• [What you should do]: Nothing in the records may be changed; reproduce all of them.

• [Source texts of formatted documents]:
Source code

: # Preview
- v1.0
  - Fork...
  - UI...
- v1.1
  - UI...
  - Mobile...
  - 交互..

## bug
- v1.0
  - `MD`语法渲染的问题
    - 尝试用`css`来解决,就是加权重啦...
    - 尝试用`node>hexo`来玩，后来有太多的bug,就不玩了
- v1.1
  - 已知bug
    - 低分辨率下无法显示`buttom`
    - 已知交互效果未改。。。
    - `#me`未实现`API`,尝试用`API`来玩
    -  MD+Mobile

• [Solution]:
Source code

: # Preview
- v1.0
  - Fork...
  - UI...
- v1.1
  - UI...
  - Mobile...
  - 交互..

## bug
- v1.0
  - `MD`语法渲染的问题
    - 尝试用`css`来解决,就是加权重啦...
    - 尝试用`node>hexo`来玩，后来有太多的bug,就不玩了
- v1.1
  - 已知bug
    - 低分辨率下无法显示`buttom`
    - 已知交互效果未改。。。
    - `#me`未实现`API`,尝试用`API`来玩
    -  MD+Mobile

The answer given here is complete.